[Work instruction]:
Restate the whole listing below word for word and keep the images out.

-=-=-=-=-

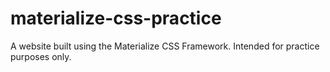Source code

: # materialize-css-practice
A website built using the Materialize CSS Framework. Intended for practice purposes only.
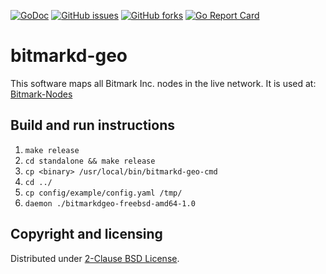 [![GoDoc](https://godoc.org/github.com/bitmark-inc/bitmarkd-geo/plugins?status.svg)](https://godoc.org/github.com/bitmark-inc/bitmarkd-geo/)
[![GitHub issues](https://img.shields.io/github/issues/bitmark-inc/bitmarkd-geo.svg)](https://github.com/bitmark-inc/bitmarkd-geo/issues)
[![GitHub forks](https://img.shields.io/github/forks/bitmark-inc/bitmarkd-geo.svg)](https://github.com/bitmark-inc/bitmarkd-geo/network)
[![Go Report Card](https://goreportcard.com/badge/github.com/bitmark-inc/bitmarkd-geo)](https://goreportcard.com/report/github.com/bitmark-inc/bitmarkd-geo)

bitmarkd-geo
================
This software maps all Bitmark Inc. nodes in the live network.
It is used at: [Bitmark-Nodes](https://nodes.bitmark.com)

## Build and run instructions
1) `make release`
2) `cd standalone && make release`
3) `cp <binary> /usr/local/bin/bitmarkd-geo-cmd`
4) `cd ../`
5) `cp config/example/config.yaml /tmp/`
6) `daemon ./bitmarkdgeo-freebsd-amd64-1.0`

## Copyright and licensing
Distributed under [2-Clause BSD License](https://github.com/araujobsd/aws-icinga2-generator/blob/master/LICENSE).
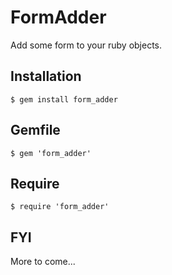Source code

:FormAdder
=========

Add some form to your ruby objects.


Installation
------------

    $ gem install form_adder


Gemfile
-------

    $ gem 'form_adder'


Require
-------

    $ require 'form_adder'


FYI
---

More to come...
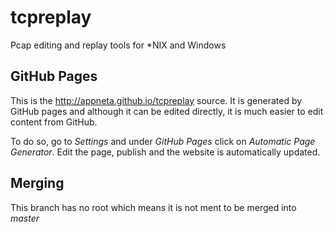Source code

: tcpreplay
=========

Pcap editing and replay tools for *NIX and Windows

## GitHub Pages
This is the http://appneta.github.io/tcpreplay source. It is generated
by GitHub pages and although it can be edited directly, it is much
easier to edit content from GitHub.

To do so, go to *Settings* and under *GitHub Pages* click on
*Automatic Page Generator*. Edit the page, publish and the website
is automatically updated.

## Merging
This branch has no root which means it is not ment to be merged
into *master*
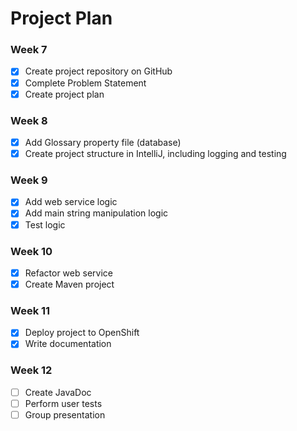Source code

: # Project Plan

### Week 7
- [X] Create project repository on GitHub
- [X] Complete Problem Statement
- [X] Create project plan

### Week 8
- [X] Add Glossary property file (database)
- [X] Create project structure in IntelliJ, including logging and testing

### Week 9
- [X] Add web service logic
- [X] Add main string manipulation logic
- [X] Test logic

### Week 10
- [X] Refactor web service
- [X] Create Maven project

### Week 11
- [X] Deploy project to OpenShift
- [X] Write documentation

### Week 12
- [ ] Create JavaDoc
- [ ] Perform user tests
- [ ] Group presentation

-=-=-=-=-

[Response box]:
Source code

: # materialize-css-practice
A website built using the Materialize CSS Framework. Intended for practice purposes only.
 [![GoDoc](https://godoc.org/github.com/bitmark-inc/bitmarkd-geo/plugins?status.svg)](https://godoc.org/github.com/bitmark-inc/bitmarkd-geo/)
[![GitHub issues](https://img.shields.io/github/issues/bitmark-inc/bitmarkd-geo.svg)](https://github.com/bitmark-inc/bitmarkd-geo/issues)
[![GitHub forks](https://img.shields.io/github/forks/bitmark-inc/bitmarkd-geo.svg)](https://github.com/bitmark-inc/bitmarkd-geo/network)
[![Go Report Card](https://goreportcard.com/badge/github.com/bitmark-inc/bitmarkd-geo)](https://goreportcard.com/report/github.com/bitmark-inc/bitmarkd-geo)

bitmarkd-geo
================
This software maps all Bitmark Inc. nodes in the live network.
It is used at: [Bitmark-Nodes](https://nodes.bitmark.com)

## Build and run instructions
1) `make release`
2) `cd standalone && make release`
3) `cp <binary> /usr/local/bin/bitmarkd-geo-cmd`
4) `cd ../`
5) `cp config/example/config.yaml /tmp/`
6) `daemon ./bitmarkdgeo-freebsd-amd64-1.0`

## Copyright and licensing
Distributed under [2-Clause BSD License](https://github.com/araujobsd/aws-icinga2-generator/blob/master/LICENSE).
Source code

:FormAdder
=========

Add some form to your ruby objects.


Installation
------------

    $ gem install form_adder


Gemfile
-------

    $ gem 'form_adder'


Require
-------

    $ require 'form_adder'


FYI
---

More to come...
Source code

: tcpreplay
=========

Pcap editing and replay tools for *NIX and Windows

## GitHub Pages
This is the http://appneta.github.io/tcpreplay source. It is generated
by GitHub pages and although it can be edited directly, it is much
easier to edit content from GitHub.

To do so, go to *Settings* and under *GitHub Pages* click on
*Automatic Page Generator*. Edit the page, publish and the website
is automatically updated.

## Merging
This branch has no root which means it is not ment to be merged
into *master*
Source code

: # Project Plan

### Week 7
- [X] Create project repository on GitHub
- [X] Complete Problem Statement
- [X] Create project plan

### Week 8
- [X] Add Glossary property file (database)
- [X] Create project structure in IntelliJ, including logging and testing

### Week 9
- [X] Add web service logic
- [X] Add main string manipulation logic
- [X] Test logic

### Week 10
- [X] Refactor web service
- [X] Create Maven project

### Week 11
- [X] Deploy project to OpenShift
- [X] Write documentation

### Week 12
- [ ] Create JavaDoc
- [ ] Perform user tests
- [ ] Group presentation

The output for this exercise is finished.